***** RECORDS SUPPLIED

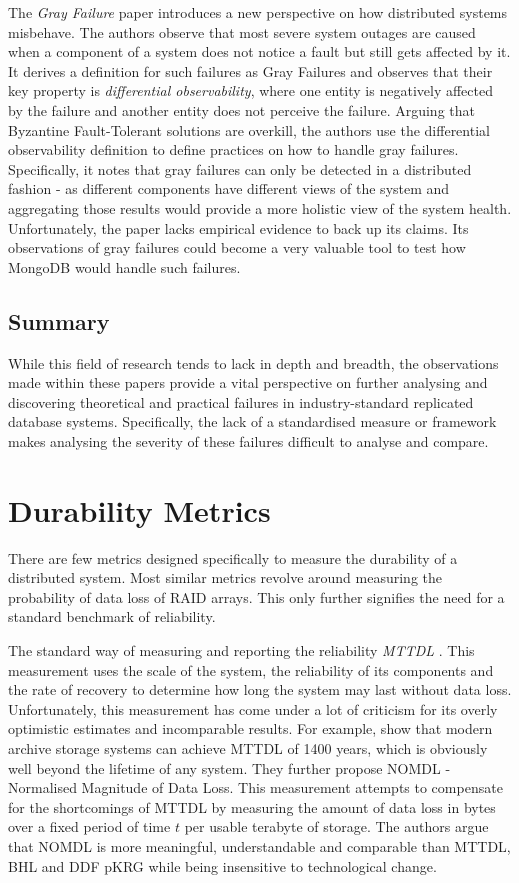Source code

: The \textit{Gray Failure} \citep{gray-failure} paper introduces a new perspective on how distributed systems misbehave. The authors observe that most severe system outages are caused when a component of a system does not notice a fault but still gets affected by it. It derives a definition for such failures as Gray Failures and observes that their key property is \textit{differential observability}, where one entity is negatively affected by the failure and another entity does not perceive the failure. Arguing that Byzantine Fault-Tolerant solutions are overkill, the authors use the differential observability definition to define practices on how to handle gray failures. Specifically, it notes that gray failures can only be detected in a distributed fashion - as different components have different views of the system and aggregating those results would provide a more holistic view of the system health. Unfortunately, the paper lacks empirical evidence to back up its claims. Its observations of gray failures could become a very valuable tool to test how MongoDB would handle such failures.

\subsection{Summary}
While this field of research tends to lack in depth and breadth, the observations made within these papers provide a vital perspective on further analysing and discovering theoretical and practical failures in industry-standard replicated database systems. Specifically, the lack of a standardised measure or framework makes analysing the severity of these failures difficult to analyse and compare.

\section{Durability Metrics}
There are few metrics designed specifically to measure the durability of a distributed system. Most similar metrics revolve around measuring the probability of data loss of RAID arrays. This only further signifies the need for a standard benchmark of reliability.

The standard way of measuring and reporting the reliability \textit{MTTDL} \citep{mttdl}. This measurement uses the scale of the system, the reliability of its components and the rate of recovery to determine how long the system may last without data loss. Unfortunately, this measurement has come under a lot of criticism for its overly optimistic estimates and incomparable results. For example, \citep{mttdl-meaningless} show that modern archive storage systems can achieve MTTDL of 1400 years, which is obviously well beyond the lifetime of any system. They further propose NOMDL - Normalised Magnitude of Data Loss. This measurement attempts to compensate for the shortcomings of MTTDL by measuring the amount of data loss in bytes over a fixed period of time $t$ per usable terabyte of storage. The authors argue that NOMDL is more meaningful, understandable and comparable than MTTDL, BHL \citep{bit-preservation} and DDF pKRG \citep{enhanced-reliability-raid} while being insensitive to technological change.

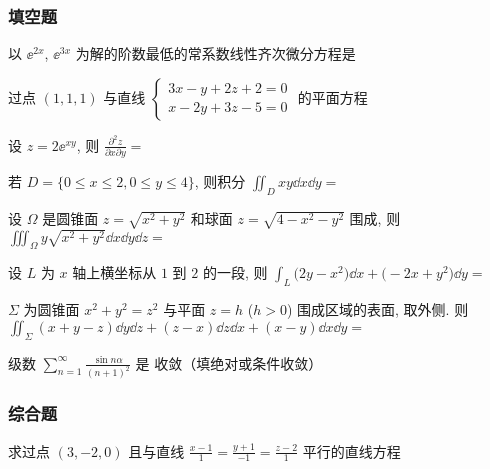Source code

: \subsubsection{填空题}
\begin{ti}
	以 $\ee^{2x}$, $\ee^{3x}$ 为解的阶数最低的常系数线性齐次微分方程是 \hua{}
\end{ti}

\begin{ti}
	过点 $(1,1,1)$ 与直线 $\begin{cases}
		3x - y + 2z + 2 = 0 \\
		x - 2y + 3z - 5 = 0
	\end{cases}$ 的平面方程 \hua{}
\end{ti}

\begin{ti}
	设 $z = 2\ee^{xy}$, 则 $\frac{\partial^2 z}{\partial x \partial y} =$ \hua{}
\end{ti}

\begin{ti}
	若 $D = \{ 0 \leqslant x \leqslant 2, 0 \leqslant y \leqslant 4 \}$, 则积分 $\iint_D xy \dd{x} \dd{y} =$ \hua{}
\end{ti}

\begin{ti}
	设 $\Omega$ 是圆锥面 $z = \sqrt{x^2+y^2}$ 和球面 $z = \sqrt{4-x^2-y^2}$ 围成, 则 $\iiint_{\Omega} y \sqrt{x^2+y^2} \dd{x} \dd{y} \dd{z} =$ \hua{}
\end{ti}

\begin{ti}
	设 $L$ 为 $x$ 轴上横坐标从 $1$ 到 $2$ 的一段, 则 $\int_L \bigl( 2y - x^2 \bigr) \dd{x} + \bigl( -2x + y^2 \bigr) \dd{y} =$ \hua{}
\end{ti}

\begin{ti}
	$\Sigma$ 为圆锥面 $x^2 + y^2 = z^2$ 与平面 $z = h$ ($h > 0$) 围成区域的表面, 取外侧. 则 $\iint_{\Sigma} (x + y - z) \dd{y} \dd{z} + (z - x) \dd{z} \dd{x} + (x - y) \dd{x} \dd{y} =$ \hua{}
\end{ti}

\begin{ti}
	级数 $\sum_{n=1}^{\infty} \frac{\sin n \alpha}{(n+1)^2}$ 是 \hua{} 收敛（填绝对或条件收敛）
\end{ti}

\subsubsection{综合题}
\begin{ti}
	求过点 $(3,-2,0)$ 且与直线 $\frac{x-1}{1} = \frac{y+1}{-1} = \frac{z-2}{1}$ 平行的直线方程
\end{ti}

**********

> _ACTION ITEM_: Over the whole of the material above, count the lines that contain the word "subsubsection"; give only the number.

> _RESPONSE TO THIS TASK_: 2